*** Opening Material for this exercise ***

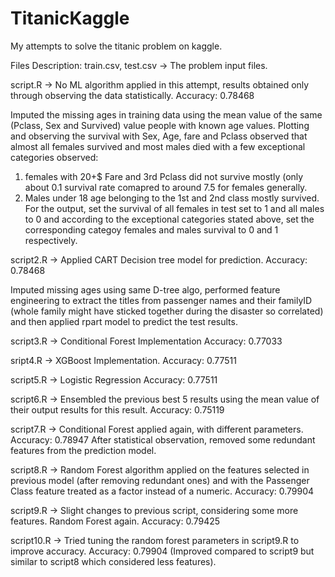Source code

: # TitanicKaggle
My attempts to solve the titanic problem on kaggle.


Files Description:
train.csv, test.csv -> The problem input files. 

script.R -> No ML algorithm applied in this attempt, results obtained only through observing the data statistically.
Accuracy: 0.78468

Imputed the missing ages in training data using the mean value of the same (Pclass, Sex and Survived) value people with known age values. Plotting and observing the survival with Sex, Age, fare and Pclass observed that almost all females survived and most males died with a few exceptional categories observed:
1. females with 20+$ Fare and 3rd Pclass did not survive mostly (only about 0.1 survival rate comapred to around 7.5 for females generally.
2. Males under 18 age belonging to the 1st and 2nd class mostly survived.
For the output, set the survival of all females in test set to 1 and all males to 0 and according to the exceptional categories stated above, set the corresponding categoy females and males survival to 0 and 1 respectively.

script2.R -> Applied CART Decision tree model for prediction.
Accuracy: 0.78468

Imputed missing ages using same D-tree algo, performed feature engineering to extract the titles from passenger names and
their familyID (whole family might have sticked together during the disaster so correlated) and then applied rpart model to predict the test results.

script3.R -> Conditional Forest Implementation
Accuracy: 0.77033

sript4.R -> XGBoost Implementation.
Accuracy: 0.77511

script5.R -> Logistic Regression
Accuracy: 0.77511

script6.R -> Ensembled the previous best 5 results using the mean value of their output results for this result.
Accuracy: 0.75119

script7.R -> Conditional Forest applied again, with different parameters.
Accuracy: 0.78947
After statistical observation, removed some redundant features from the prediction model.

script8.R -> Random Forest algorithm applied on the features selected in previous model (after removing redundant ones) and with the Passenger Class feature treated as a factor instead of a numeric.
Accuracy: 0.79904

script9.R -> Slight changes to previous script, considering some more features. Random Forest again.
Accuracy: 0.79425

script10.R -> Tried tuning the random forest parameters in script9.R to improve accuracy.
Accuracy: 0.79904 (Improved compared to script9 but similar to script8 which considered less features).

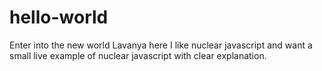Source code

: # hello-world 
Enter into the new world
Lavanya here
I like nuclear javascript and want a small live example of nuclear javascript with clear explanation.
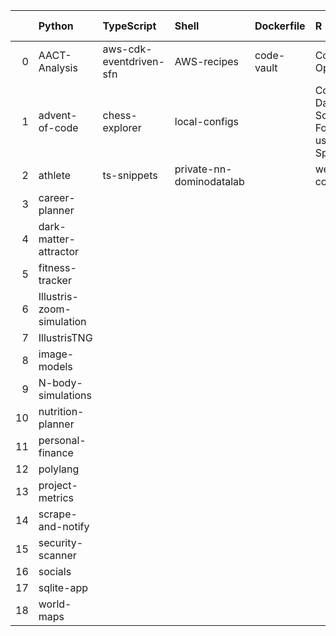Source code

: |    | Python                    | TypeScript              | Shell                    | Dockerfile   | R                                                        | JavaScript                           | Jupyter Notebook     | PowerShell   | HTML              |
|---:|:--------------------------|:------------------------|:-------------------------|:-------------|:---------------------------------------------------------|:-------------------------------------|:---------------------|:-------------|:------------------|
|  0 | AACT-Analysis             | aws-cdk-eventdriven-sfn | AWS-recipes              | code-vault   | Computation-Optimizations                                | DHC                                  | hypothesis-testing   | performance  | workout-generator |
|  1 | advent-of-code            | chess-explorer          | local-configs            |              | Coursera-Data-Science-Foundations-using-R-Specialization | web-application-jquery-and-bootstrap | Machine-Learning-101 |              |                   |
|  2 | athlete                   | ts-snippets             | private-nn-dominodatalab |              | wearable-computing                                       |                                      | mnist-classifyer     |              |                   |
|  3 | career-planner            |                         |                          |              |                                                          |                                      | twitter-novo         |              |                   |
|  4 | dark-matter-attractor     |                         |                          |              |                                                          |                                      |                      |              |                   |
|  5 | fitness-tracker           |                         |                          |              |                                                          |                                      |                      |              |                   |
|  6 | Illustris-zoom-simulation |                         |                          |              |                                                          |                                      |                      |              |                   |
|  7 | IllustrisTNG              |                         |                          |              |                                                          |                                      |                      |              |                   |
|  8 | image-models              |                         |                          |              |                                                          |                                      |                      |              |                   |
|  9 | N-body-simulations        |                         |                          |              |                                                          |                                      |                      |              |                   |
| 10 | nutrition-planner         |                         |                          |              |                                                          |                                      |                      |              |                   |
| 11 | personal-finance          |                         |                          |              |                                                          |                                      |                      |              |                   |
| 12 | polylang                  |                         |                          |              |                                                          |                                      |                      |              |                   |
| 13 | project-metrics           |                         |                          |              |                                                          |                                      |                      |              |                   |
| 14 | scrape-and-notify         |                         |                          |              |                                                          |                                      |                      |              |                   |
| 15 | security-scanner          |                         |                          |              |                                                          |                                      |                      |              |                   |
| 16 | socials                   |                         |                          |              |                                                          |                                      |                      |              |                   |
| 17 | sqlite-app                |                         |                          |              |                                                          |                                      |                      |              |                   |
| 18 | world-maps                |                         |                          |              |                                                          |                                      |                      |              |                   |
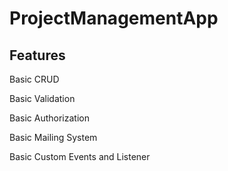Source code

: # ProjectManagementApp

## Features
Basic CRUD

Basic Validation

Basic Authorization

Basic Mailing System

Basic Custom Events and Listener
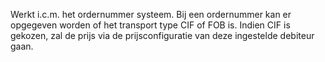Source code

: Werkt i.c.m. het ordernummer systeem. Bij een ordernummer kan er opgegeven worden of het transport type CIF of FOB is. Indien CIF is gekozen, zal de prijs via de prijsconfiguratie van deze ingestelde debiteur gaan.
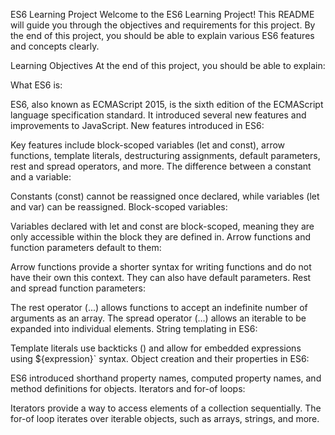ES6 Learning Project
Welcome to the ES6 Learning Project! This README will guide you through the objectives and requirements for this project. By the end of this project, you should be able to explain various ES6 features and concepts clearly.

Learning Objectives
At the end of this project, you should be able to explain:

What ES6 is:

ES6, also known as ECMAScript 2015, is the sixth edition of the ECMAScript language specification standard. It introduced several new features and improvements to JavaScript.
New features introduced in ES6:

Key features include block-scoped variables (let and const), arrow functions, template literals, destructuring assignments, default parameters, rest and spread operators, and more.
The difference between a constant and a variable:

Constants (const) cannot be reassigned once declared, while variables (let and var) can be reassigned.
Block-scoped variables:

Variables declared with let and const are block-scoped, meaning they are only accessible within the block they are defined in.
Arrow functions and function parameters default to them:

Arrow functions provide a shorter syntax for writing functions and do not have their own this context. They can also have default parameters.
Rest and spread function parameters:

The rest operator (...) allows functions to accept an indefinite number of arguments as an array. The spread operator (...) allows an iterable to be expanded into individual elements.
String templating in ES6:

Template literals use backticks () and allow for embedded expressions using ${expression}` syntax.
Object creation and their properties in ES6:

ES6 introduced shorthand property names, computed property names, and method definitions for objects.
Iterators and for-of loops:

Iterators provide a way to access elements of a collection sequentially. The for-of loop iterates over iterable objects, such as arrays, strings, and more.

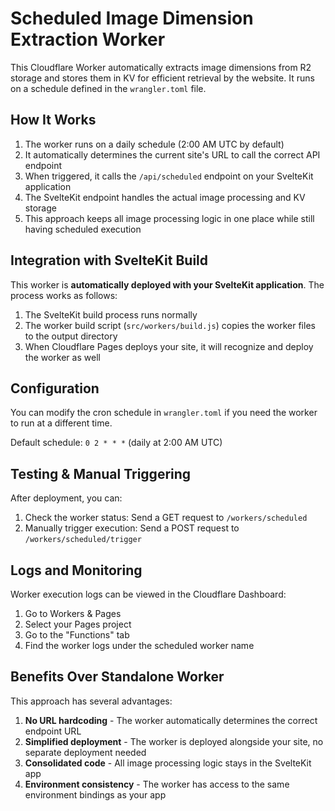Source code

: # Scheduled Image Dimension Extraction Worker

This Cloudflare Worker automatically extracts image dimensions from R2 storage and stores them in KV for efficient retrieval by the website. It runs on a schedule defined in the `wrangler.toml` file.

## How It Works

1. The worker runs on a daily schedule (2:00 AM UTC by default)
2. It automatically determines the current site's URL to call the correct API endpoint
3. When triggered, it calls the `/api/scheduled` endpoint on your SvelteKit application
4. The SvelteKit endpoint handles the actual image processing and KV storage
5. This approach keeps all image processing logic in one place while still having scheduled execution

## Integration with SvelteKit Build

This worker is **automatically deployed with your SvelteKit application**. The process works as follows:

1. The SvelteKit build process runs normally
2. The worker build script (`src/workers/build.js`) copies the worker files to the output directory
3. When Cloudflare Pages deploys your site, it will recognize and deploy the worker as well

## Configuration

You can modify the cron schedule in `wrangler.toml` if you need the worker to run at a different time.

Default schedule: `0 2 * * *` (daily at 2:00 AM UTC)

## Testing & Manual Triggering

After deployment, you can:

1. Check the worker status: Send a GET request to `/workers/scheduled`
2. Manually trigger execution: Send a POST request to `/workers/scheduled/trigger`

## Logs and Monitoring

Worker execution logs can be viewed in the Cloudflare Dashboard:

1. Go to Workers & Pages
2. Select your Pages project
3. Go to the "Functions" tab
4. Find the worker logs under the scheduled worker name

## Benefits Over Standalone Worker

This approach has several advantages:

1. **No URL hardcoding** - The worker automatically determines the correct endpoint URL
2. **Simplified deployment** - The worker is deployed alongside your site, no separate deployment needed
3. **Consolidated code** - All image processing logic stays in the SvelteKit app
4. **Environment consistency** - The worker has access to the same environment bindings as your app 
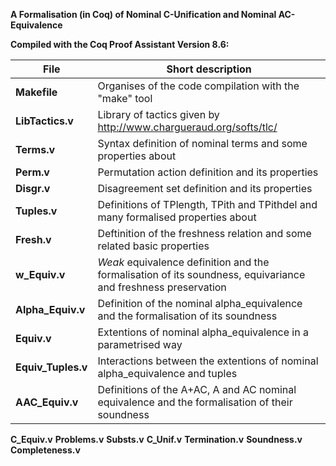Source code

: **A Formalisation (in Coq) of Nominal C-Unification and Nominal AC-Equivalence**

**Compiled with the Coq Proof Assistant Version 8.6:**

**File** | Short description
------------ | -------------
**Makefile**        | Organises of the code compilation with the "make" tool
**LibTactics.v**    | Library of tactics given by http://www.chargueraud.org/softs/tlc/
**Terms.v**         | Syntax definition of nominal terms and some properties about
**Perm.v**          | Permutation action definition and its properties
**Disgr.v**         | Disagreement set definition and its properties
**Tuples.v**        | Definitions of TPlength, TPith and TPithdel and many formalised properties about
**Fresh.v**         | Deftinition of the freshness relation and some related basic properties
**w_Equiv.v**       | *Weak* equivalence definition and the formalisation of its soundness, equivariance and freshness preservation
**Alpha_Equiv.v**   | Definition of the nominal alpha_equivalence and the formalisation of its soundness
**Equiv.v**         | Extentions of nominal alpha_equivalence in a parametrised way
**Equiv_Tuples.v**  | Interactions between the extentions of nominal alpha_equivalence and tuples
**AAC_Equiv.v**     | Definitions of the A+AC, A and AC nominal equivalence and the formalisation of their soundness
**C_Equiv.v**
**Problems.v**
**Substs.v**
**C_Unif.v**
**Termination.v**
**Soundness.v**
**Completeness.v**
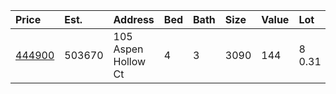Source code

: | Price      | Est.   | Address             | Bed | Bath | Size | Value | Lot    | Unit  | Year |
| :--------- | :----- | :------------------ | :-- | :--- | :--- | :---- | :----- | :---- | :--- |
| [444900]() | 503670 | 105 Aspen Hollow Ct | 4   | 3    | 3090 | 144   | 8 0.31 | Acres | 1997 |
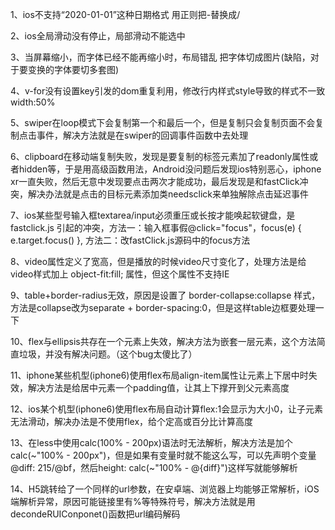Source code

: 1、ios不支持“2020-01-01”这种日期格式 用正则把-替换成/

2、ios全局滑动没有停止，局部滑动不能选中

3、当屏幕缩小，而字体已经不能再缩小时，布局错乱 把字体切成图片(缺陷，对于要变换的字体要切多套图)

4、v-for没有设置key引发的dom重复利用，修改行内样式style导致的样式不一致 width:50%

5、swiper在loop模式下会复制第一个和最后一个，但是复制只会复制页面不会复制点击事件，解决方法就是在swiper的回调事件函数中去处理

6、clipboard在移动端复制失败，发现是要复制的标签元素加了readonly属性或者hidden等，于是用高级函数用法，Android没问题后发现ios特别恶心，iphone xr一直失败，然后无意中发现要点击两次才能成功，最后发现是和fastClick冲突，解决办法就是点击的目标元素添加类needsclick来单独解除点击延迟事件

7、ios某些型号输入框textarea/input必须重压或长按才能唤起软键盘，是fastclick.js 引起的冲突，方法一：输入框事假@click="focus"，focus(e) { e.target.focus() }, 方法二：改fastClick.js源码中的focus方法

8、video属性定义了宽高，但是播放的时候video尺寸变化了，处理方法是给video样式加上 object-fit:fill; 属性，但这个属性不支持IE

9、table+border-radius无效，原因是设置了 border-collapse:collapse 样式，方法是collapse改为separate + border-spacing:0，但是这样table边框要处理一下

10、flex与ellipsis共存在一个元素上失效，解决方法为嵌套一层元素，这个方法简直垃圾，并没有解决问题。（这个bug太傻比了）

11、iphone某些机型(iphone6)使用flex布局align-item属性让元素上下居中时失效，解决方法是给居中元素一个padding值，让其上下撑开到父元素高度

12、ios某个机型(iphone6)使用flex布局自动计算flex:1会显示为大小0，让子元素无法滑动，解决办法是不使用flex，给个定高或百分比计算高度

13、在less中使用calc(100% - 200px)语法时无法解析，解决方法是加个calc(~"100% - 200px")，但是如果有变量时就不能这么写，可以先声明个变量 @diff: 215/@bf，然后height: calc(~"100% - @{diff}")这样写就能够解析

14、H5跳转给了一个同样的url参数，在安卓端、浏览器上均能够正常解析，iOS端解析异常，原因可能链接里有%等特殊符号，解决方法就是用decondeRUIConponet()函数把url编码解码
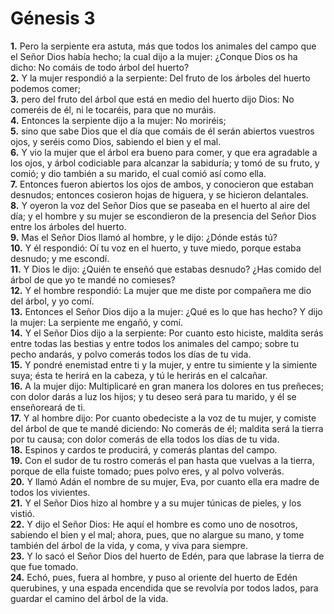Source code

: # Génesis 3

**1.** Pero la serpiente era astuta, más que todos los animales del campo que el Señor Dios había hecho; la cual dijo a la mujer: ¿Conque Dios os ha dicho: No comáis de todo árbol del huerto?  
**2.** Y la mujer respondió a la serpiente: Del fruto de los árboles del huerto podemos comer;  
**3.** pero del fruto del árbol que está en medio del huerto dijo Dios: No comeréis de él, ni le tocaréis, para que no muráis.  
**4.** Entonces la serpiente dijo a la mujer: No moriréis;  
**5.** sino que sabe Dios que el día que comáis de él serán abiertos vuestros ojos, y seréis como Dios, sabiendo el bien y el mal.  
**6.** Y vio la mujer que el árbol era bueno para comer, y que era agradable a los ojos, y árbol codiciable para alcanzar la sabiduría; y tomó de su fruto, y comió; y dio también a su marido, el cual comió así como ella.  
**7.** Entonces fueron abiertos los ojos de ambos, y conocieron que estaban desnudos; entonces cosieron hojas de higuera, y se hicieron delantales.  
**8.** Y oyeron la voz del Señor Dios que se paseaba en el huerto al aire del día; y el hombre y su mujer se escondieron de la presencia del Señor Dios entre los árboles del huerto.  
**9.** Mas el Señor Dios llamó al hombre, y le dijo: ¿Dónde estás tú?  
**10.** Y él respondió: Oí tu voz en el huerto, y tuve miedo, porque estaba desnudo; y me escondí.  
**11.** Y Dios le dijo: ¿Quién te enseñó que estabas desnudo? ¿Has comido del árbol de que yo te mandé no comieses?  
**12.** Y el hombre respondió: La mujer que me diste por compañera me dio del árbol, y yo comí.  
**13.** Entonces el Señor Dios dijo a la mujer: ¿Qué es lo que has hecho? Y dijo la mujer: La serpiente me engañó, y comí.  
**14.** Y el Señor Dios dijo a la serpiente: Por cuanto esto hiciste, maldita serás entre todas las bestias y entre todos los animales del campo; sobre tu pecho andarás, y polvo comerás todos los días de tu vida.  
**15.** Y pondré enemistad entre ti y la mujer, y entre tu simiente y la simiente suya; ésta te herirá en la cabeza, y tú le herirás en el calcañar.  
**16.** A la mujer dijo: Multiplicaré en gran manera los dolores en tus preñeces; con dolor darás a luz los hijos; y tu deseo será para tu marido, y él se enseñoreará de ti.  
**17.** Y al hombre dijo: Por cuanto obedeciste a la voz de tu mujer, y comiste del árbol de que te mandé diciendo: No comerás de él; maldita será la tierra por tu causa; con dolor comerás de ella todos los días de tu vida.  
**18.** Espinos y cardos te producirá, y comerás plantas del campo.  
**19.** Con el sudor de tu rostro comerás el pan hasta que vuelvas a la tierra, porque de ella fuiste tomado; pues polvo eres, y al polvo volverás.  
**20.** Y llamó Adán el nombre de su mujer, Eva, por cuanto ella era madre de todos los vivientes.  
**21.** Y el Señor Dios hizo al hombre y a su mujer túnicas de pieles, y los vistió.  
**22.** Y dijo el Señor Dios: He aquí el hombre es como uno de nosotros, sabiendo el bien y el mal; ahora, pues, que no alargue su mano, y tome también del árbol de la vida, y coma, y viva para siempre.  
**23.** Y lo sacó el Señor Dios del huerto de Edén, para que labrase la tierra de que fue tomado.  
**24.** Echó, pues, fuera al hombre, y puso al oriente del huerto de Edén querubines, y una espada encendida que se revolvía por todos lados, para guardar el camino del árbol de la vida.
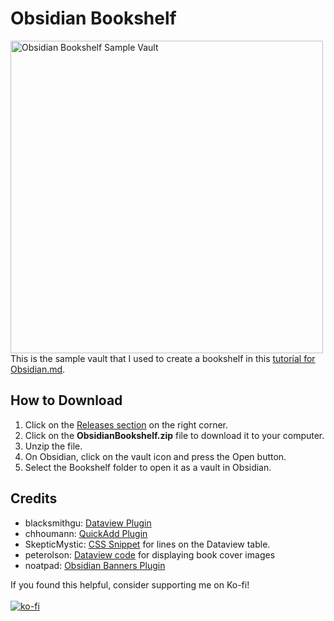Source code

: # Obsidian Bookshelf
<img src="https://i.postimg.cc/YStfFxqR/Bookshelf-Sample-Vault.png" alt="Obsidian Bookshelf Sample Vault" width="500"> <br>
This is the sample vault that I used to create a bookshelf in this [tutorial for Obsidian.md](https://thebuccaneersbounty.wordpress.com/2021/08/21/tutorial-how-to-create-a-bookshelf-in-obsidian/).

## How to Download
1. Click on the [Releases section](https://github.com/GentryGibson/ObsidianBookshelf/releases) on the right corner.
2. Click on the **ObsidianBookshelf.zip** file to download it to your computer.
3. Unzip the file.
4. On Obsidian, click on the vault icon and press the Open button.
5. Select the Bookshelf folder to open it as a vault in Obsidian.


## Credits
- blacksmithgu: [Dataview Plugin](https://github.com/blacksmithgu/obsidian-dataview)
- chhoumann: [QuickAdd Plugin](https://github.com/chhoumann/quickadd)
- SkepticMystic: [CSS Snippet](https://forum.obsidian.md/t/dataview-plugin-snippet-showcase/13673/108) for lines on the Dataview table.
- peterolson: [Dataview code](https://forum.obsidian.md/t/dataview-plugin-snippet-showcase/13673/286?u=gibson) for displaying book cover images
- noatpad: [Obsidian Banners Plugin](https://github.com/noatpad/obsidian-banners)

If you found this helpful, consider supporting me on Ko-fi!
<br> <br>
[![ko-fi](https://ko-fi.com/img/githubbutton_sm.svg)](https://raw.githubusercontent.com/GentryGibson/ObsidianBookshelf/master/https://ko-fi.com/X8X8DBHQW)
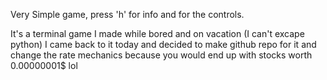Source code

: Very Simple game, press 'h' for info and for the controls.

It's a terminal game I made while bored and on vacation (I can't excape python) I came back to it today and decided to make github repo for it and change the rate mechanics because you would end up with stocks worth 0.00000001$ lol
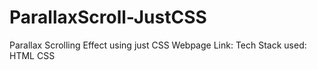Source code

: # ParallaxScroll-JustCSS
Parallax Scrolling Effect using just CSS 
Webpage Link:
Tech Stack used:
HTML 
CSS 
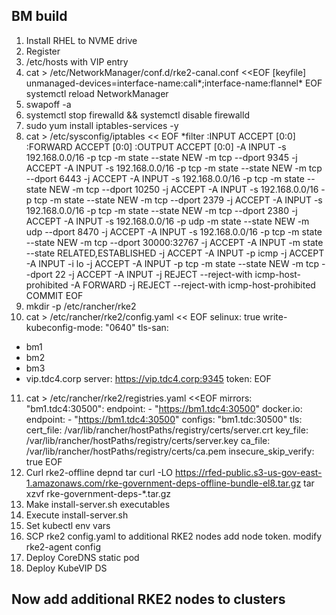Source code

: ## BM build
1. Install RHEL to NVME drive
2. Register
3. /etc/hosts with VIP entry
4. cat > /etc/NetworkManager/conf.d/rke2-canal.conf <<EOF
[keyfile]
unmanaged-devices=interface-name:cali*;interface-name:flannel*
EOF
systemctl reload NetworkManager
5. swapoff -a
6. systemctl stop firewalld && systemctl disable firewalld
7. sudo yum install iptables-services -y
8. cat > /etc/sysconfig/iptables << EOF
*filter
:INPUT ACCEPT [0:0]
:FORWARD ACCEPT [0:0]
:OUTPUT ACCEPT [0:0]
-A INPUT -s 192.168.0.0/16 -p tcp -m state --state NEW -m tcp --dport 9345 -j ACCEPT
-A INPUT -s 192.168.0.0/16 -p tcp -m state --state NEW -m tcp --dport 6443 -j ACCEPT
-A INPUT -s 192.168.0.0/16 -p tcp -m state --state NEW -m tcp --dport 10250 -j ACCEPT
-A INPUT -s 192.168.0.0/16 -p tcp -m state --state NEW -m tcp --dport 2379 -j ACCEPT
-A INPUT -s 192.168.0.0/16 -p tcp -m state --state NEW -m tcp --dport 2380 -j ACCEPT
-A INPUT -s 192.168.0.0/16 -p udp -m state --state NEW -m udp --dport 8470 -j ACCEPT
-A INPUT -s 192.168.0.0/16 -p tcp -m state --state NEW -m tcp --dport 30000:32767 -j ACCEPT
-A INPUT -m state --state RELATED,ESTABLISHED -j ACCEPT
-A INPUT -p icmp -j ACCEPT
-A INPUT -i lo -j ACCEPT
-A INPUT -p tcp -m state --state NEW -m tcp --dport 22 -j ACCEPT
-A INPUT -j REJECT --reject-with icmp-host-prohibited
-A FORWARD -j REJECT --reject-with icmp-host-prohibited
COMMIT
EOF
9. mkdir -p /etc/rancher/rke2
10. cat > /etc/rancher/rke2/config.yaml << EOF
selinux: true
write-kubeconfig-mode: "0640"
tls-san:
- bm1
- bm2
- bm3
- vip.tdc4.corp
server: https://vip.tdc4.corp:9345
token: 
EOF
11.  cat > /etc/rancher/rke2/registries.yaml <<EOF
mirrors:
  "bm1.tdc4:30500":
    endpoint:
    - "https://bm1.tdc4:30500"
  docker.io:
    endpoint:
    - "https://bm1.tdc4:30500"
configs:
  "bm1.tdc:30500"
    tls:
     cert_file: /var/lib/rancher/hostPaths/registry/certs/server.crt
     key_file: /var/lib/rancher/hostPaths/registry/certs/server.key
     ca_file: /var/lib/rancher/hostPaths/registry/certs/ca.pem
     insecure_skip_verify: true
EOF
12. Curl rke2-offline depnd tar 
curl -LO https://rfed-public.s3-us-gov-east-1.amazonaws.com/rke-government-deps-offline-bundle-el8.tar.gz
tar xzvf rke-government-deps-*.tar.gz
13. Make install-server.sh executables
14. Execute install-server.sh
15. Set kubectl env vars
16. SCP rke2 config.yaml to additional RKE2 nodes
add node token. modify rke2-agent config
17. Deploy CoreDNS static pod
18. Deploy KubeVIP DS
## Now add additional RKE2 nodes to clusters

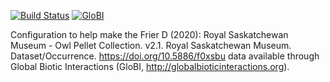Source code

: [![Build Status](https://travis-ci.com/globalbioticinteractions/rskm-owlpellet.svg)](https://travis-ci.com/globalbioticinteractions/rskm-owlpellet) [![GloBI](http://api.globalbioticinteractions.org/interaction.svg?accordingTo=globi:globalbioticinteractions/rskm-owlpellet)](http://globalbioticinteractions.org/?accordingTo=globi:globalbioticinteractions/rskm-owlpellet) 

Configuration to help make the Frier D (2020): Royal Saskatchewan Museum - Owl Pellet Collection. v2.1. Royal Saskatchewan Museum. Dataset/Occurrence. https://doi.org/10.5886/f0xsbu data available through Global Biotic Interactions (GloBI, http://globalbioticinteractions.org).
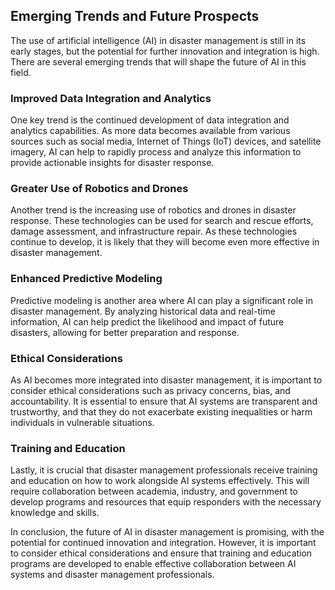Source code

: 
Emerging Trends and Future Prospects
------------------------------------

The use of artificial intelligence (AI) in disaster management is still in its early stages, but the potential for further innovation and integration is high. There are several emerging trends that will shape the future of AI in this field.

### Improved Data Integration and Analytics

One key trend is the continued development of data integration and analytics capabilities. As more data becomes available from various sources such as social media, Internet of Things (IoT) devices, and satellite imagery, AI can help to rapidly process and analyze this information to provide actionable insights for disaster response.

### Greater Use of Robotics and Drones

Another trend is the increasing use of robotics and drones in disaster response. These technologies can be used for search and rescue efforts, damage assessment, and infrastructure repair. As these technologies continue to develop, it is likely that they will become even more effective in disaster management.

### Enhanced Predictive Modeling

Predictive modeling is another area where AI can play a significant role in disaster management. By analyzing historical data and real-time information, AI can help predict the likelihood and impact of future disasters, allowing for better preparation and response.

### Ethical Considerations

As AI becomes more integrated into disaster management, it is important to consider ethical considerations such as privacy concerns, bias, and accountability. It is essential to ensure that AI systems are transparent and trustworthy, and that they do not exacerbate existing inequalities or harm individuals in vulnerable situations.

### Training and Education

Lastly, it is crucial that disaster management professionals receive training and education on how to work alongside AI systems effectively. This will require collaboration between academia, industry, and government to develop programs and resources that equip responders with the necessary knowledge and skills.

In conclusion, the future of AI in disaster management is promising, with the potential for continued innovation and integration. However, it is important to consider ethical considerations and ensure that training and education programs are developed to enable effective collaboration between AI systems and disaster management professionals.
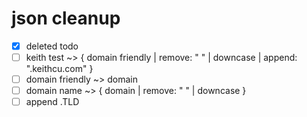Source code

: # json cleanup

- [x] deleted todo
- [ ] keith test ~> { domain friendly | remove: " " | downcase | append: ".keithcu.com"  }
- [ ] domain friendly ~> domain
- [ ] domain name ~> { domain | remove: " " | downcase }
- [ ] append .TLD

*** Closing Material for this exercise ***

Directions for this task:
Wherever a line contains the string "game", copy that line from the data.

Written reply:
: Very Simple game, press 'h' for info and for the controls.
It's a terminal game I made while bored and on vacation (I can't excape python) I came back to it today and decided to make github repo for it and change the rate mechanics because you would end up with stocks worth 0.00000001$ lol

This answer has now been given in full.